Doctor of Philosophy


Life Sciences

Major Professor

Robert L. Hettich

Committee Members

Nagiza F. Samatova, Arnold M. Saxton, Dale A. Pelletier, W. Hayes McDonald


As a component of systems biology, proteomics aims to characterize the entire protein complement of an organism, including qualitative identification of protein types and quantitative measurement of protein abundance changes as a function of different cellular states. This dissertation presents an integrated experimental and computational approach to improve proteomic measurements, including qualitative measurements using Fourier transform ion cyclotron resonance mass spectrometry (FT-ICR-MS) and quantitative measurements with statistically derived confidence evaluation.

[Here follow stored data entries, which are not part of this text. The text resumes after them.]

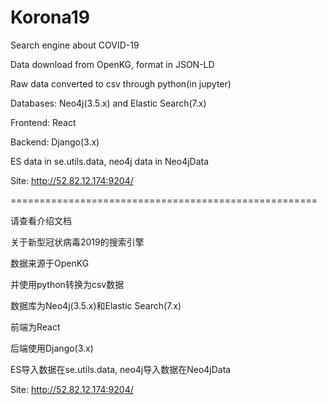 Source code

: # Korona19
Search engine about COVID-19

Data download from OpenKG, format in JSON-LD

Raw data converted to csv through python(in jupyter)

Databases: Neo4j(3.5.x) and Elastic Search(7.x)

Frontend: React

Backend: Django(3.x)

ES data in se.utils.data, neo4j data in Neo4jData

Site: http://52.82.12.174:9204/


=====================================================

请查看介绍文档

关于新型冠状病毒2019的搜索引擎

数据来源于OpenKG

并使用python转换为csv数据

数据库为Neo4j(3.5.x)和Elastic Search(7.x)

前端为React

后端使用Django(3.x)

ES导入数据在se.utils.data, neo4j导入数据在Neo4jData

Site: http://52.82.12.174:9204/
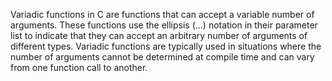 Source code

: Variadic functions in C are functions that can accept a variable number of arguments. These functions use the ellipsis (...) notation in their parameter list to indicate that they can accept an arbitrary number of arguments of different types. Variadic functions are typically used in situations where the number of arguments cannot be determined at compile time and can vary from one function call to another.
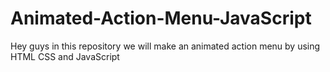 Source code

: # Animated-Action-Menu-JavaScript
Hey guys in this repository we will make an animated action menu by using HTML CSS and JavaScript
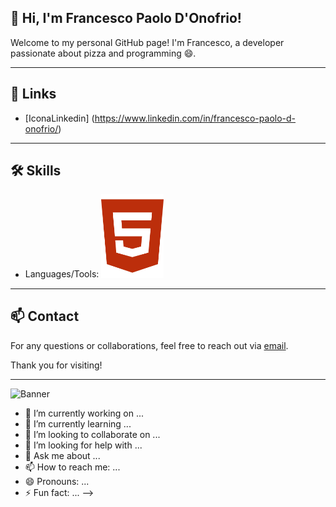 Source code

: ## 👋 Hi, I'm Francesco Paolo D'Onofrio!

Welcome to my personal GitHub page! I'm Francesco, a developer passionate about pizza and programming 😄.

---

## 🔗 Links

- [IconaLinkedin] (https://www.linkedin.com/in/francesco-paolo-d-onofrio/)

---

## 🛠️ Skills

- Languages/Tools: <img src="/images/html5.svg" alt="Descrizione dell'immagine" style="width: 100px; height: auto;">


---

## 📫 Contact

For any questions or collaborations, feel free to reach out via [email](geom.francescopaolo@gmail.com).

Thank you for visiting!

---

![Banner](https://via.placeholder.com/800x200.png?text=Welcome+to+my+GitHub)

- 🔭 I’m currently working on ...
- 🌱 I’m currently learning ...
- 👯 I’m looking to collaborate on ...
- 🤔 I’m looking for help with ...
- 💬 Ask me about ...
- 📫 How to reach me: ...
- 😄 Pronouns: ...
- ⚡ Fun fact: ...
-->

Although FT-ICR-MS provides high-performance mass measurements, its potential has not yet been fully explored for proteomics applications. A novel tandem mass spectrometry method was developed for FT-ICR-MS to obtain sequence tag information directly from intact proteins in a mixture. The interpretation of FT-ICR tandem mass spectra for sequence tagging was facilitated with a new graph-theoretical algorithm for separation of y- and b-ions. To scale FT-ICR-MS for general proteomic characterizations, low flow-rate liquid chromatography was integrated with FT-ICR-MS. The high- performance MS greatly enhanced the depth and quality of the proteomics measurements. In total, these studies demonstrated that FT-ICR-MS is of practical value for proteomic measurements, and that additional experimental and computational developments could make this into a robust and automated approach.

Quantitative proteomics based on stable isotope labeling enables global gene expression profiling at the protein level. However, major challenges remain for extracting reliable protein quantification information from noisy mass spectrometric data. A principal component analysis algorithm was developed to accurately estimate peptide abundance ratios and to provide rigorous scores for their estimation variability and bias. The peptide quantification results were then processed by a novel profile likelihood algorithm to estimate protein abundance ratios with confidence interval evaluation. These algorithms were integrated into a computer program, ProRata, for automated data analysis. Quantitative proteomic measurements were conducted using ProRata, and integrated with transcriptomic analysis to study the anaerobic metabolism of p-coumarate in Rhodopseudomonas palustris. This study yielded a putative cellular pathway for p-coumarate catabolism.

In the research described here, a substantial advancement in both qualitative and quantitative proteomic measurements was achieved using an integrated experiment and computational approach. The improved proteomic measurements can help elucidate a range of biological processes.